_WHAT THE TASK REQUIRES_
Copy the data exactly from the line that contains "permission as well." through the line that contains "Graph List, and", keeping both end lines and leaving out everything else.

*** DATA EXTRACTS ***

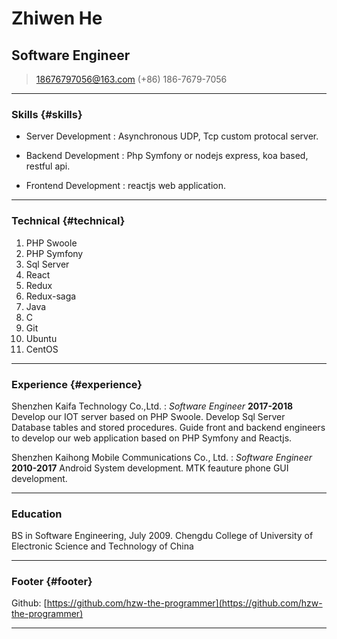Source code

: # Zhiwen He
## Software Engineer

> [18676797056@163.com](18676797056@163.com)
> (+86) 186-7679-7056

------

### Skills {#skills}

* Server Development
  : Asynchronous UDP, Tcp custom protocal server.

* Backend Development
  : Php Symfony or nodejs express, koa based, restful api.

* Frontend Development
  : reactjs web application.

------

### Technical {#technical}

1. PHP Swoole
1. PHP Symfony
1. Sql Server
1. React
1. Redux
1. Redux-saga
1. Java
1. C
1. Git
1. Ubuntu
1. CentOS

------

### Experience {#experience}

Shenzhen Kaifa Technology Co.,Ltd.
: *Software Engineer*
  __2017-2018__
  Develop our IOT server based on PHP Swoole. Develop Sql Server Database tables and stored procedures. Guide front and backend engineers to develop our web application based on PHP Symfony and Reactjs.

Shenzhen Kaihong Mobile Communications Co., Ltd.
: *Software Engineer*
  __2010-2017__
  Android System development. MTK feauture phone GUI development.

------

### Education

BS in Software Engineering, July 2009.
Chengdu College of University of Electronic Science and Technology of China

------

### Footer {#footer}

Github: [https://github.com/hzw-the-programmer](https://github.com/hzw-the-programmer)

------

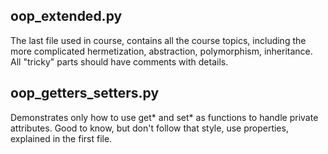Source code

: ## oop_extended.py

The last file used in course, contains all the course topics, including the more complicated hermetization, abstraction, polymorphism, inheritance.
All "tricky" parts should have comments with details.

## oop_getters_setters.py

Demonstrates only how to use get* and set* as functions to handle private attributes. Good to know, but don't follow that style, use properties, explained in the first file. 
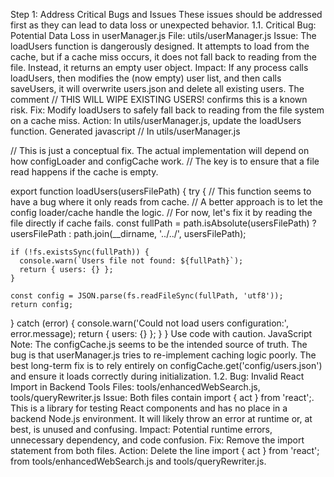 Step 1: Address Critical Bugs and Issues
These issues should be addressed first as they can lead to data loss or unexpected behavior.
1.1. Critical Bug: Potential Data Loss in userManager.js
File: utils/userManager.js
Issue: The loadUsers function is dangerously designed. It attempts to load from the cache, but if a cache miss occurs, it does not fall back to reading from the file. Instead, it returns an empty user object.
Impact: If any process calls loadUsers, then modifies the (now empty) user list, and then calls saveUsers, it will overwrite users.json and delete all existing users. The comment // THIS WILL WIPE EXISTING USERS! confirms this is a known risk.
Fix: Modify loadUsers to safely fall back to reading from the file system on a cache miss.
Action:
In utils/userManager.js, update the loadUsers function.
Generated javascript
// In utils/userManager.js

// This is just a conceptual fix. The actual implementation will depend on how configLoader and configCache work.
// The key is to ensure that a file read happens if the cache is empty.

export function loadUsers(usersFilePath) {
  try {
    // This function seems to have a bug where it only reads from cache.
    // A better approach is to let the config loader/cache handle the logic.
    // For now, let's fix it by reading the file directly if cache fails.
    const fullPath = path.isAbsolute(usersFilePath)
      ? usersFilePath
      : path.join(__dirname, '../../', usersFilePath);

    if (!fs.existsSync(fullPath)) {
      console.warn(`Users file not found: ${fullPath}`);
      return { users: {} };
    }

    const config = JSON.parse(fs.readFileSync(fullPath, 'utf8'));
    return config;
    
  } catch (error) {
    console.warn('Could not load users configuration:', error.message);
    return { users: {} };
  }
}
Use code with caution.
JavaScript
Note: The configCache.js seems to be the intended source of truth. The bug is that userManager.js tries to re-implement caching logic poorly. The best long-term fix is to rely entirely on configCache.get('config/users.json') and ensure it loads correctly during initialization.
1.2. Bug: Invalid React Import in Backend Tools
Files: tools/enhancedWebSearch.js, tools/queryRewriter.js
Issue: Both files contain import { act } from 'react';. This is a library for testing React components and has no place in a backend Node.js environment. It will likely throw an error at runtime or, at best, is unused and confusing.
Impact: Potential runtime errors, unnecessary dependency, and code confusion.
Fix: Remove the import statement from both files.
Action:
Delete the line import { act } from 'react'; from tools/enhancedWebSearch.js and tools/queryRewriter.js.
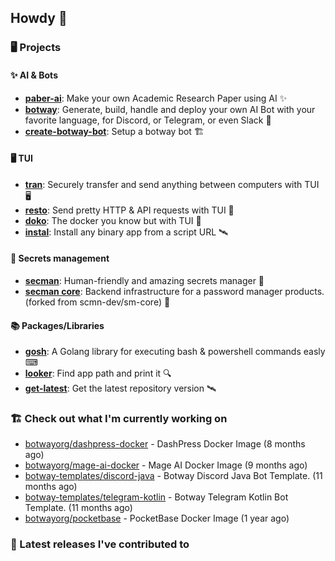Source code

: ## Howdy 👋

### 🖥️ Projects

#### ✨ AI & Bots

- [**paber-ai**](https://github.com/paber-ai/paber): Make your own Academic Research Paper using AI ✨
- [**botway**](https://github.com/abdfnx/botway): Generate, build, handle and deploy your own AI Bot with your favorite language, for Discord, or Telegram, or even Slack 🤖
- [**create-botway-bot**](https://github.com/abdfnx/create-botway-bot): Setup a botway bot 🏗️

#### 🖥 TUI

- [**tran**](https://github.com/abdfnx/tran): Securely transfer and send anything between computers with TUI 🖥
- [**resto**](https://github.com/abdfnx/resto): Send pretty HTTP & API requests with TUI 🔗
- [**doko**](https://github.com/abdfnx/doko): The docker you know but with TUI 🐳
- [**instal**](https://github.com/abdfnx/instal): Install any binary app from a script URL 🛰️

#### 🔐 Secrets management

- [**secman**](https://github.com/scmn-dev/secman): Human-friendly and amazing secrets manager 👊
- [**secman core**](https://github.com/scmn-dev/core): Backend infrastructure for a password manager products. (forked from scmn-dev/sm-core) 📡️

#### 📚 Packages/Libraries

- [**gosh**](https://github.com/abdfnx/gosh): A Golang library for executing bash & powershell commands easly ⌨
- [**looker**](https://github.com/abdfnx/looker): Find app path and print it 🔍
- [**get-latest**](https://github.com/scmn-dev/get-latest): Get the latest repository version 🛰️

### 🏗️ Check out what I'm currently working on


- [botwayorg/dashpress-docker](https://github.com/botwayorg/dashpress-docker) - DashPress Docker Image (8 months ago)
- [botwayorg/mage-ai-docker](https://github.com/botwayorg/mage-ai-docker) - Mage AI Docker Image (9 months ago)
- [botway-templates/discord-java](https://github.com/botway-templates/discord-java) - Botway Discord Java Bot Template. (11 months ago)
- [botway-templates/telegram-kotlin](https://github.com/botway-templates/telegram-kotlin) - Botway Telegram Kotlin Bot Template. (11 months ago)
- [botwayorg/pocketbase](https://github.com/botwayorg/pocketbase) - PocketBase Docker Image (1 year ago)

### 🔭 Latest releases I've contributed to

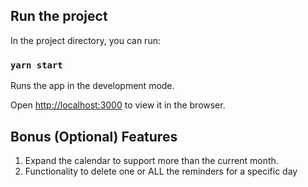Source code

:## Run the project

In the project directory, you can run:

### `yarn start`

Runs the app in the development mode.<br />

Open [http://localhost:3000](http://localhost:3000) to view it in the browser.

## Bonus (Optional) Features

1.  Expand the calendar to support more than the current month.
2.  Functionality to delete one or ALL the reminders for a specific day
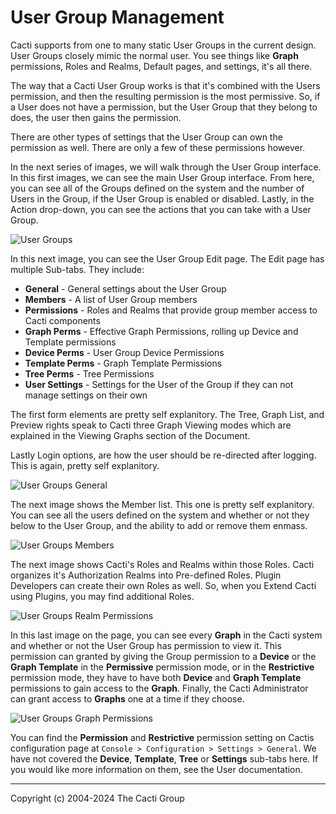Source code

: # User Group Management

Cacti supports from one to many static User Groups in the current design.
User Groups closely mimic the normal user.  You see things like **Graph**
permissions, Roles and Realms, Default pages, and settings, it's all there.

The way that a Cacti User Group works is that it's combined with the Users
permission, and then the resulting permission is the most permissive.
So, if a User does not have a permission, but the User Group that they
belong to does, the user then gains the permission.

There are other types of settings that the User Group can own the
permission as well.  There are only a few of these permissions however.

In the next series of images, we will walk through the User Group interface.
In this first images, we can see the main User Group interface.
From here, you can see all of the Groups defined on the system and
the number of Users in the Group, if the User Group is enabled or
disabled.  Lastly, in the Action drop-down, you can see the actions
that you can take with a User Group.

![User Groups](images/user-groups.png)

In this next image, you can see the User Group Edit page.  The
Edit page has multiple Sub-tabs.  They include:

- **General** - General settings about the User Group
- **Members** - A list of User Group members
- **Permissions** - Roles and Realms that provide group member access to Cacti
  components
- **Graph Perms** - Effective Graph Permissions, rolling up Device and Template
  permissions
- **Device Perms** - User Group Device Permissions
- **Template Perms** - Graph Template Permissions
- **Tree Perms** - Tree Permissions
- **User Settings** - Settings for the User of the Group if they can not manage
  settings on their own

The first form elements are pretty self explanitory.  The Tree,
Graph List, and Preview rights speak to Cacti three Graph Viewing modes
which are explained in the Viewing Graphs section of the Document.

Lastly Login options, are how the user should be re-directed after logging.
This is again, pretty self explanitory.

![User Groups General](images/user-groups-edit-general.png)

The next image shows the Member list.  This one is pretty self explanitory.
You can see all the users defined on the system and whether or not they
below to the User Group, and the ability to add or remove them enmass.

![User Groups Members](images/user-groups-edit-members.png)

The next image shows Cacti's Roles and Realms within those Roles.  Cacti
organizes it's Authorization Realms into Pre-defined Roles.  Plugin
Developers can create their own Roles as well.  So, when you Extend
Cacti using Plugins, you may find additional Roles.

![User Groups Realm Permissions](images/user-groups-edit-permissions.png)

In this last image on the page, you can see every **Graph** in the Cacti
system and whether or not the User Group has permission to view it.  This
permission can granted by giving the Group permission to a **Device**
or the **Graph Template** in the **Permissive** permission mode,
or in the **Restrictive** permission mode, they have to have both **Device**
and **Graph Template** permissions to gain access to the **Graph**.  Finally,
the Cacti Administrator can grant access to **Graphs** one at a time if they
choose.

![User Groups Graph Permissions](images/user-groups-edit-graph-permissions.png)

You can find the **Permission** and **Restrictive** permission setting on Cactis
configuration page at `Console > Configuration > Settings > General`.  We have
not covered the **Device**, **Template**, **Tree** or **Settings** sub-tabs
here.  If you would like more information on them, see the User documentation.

---
Copyright (c) 2004-2024 The Cacti Group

*** End of DATA EXTRACTS ***

_REPLY_
permission as well.  There are only a few of these permissions however.

In the next series of images, we will walk through the User Group interface.
In this first images, we can see the main User Group interface.
From here, you can see all of the Groups defined on the system and
the number of Users in the Group, if the User Group is enabled or
disabled.  Lastly, in the Action drop-down, you can see the actions
that you can take with a User Group.

![User Groups](images/user-groups.png)

In this next image, you can see the User Group Edit page.  The
Edit page has multiple Sub-tabs.  They include:

- **General** - General settings about the User Group
- **Members** - A list of User Group members
- **Permissions** - Roles and Realms that provide group member access to Cacti
  components
- **Graph Perms** - Effective Graph Permissions, rolling up Device and Template
  permissions
- **Device Perms** - User Group Device Permissions
- **Template Perms** - Graph Template Permissions
- **Tree Perms** - Tree Permissions
- **User Settings** - Settings for the User of the Group if they can not manage
  settings on their own

The first form elements are pretty self explanitory.  The Tree,
Graph List, and Preview rights speak to Cacti three Graph Viewing modes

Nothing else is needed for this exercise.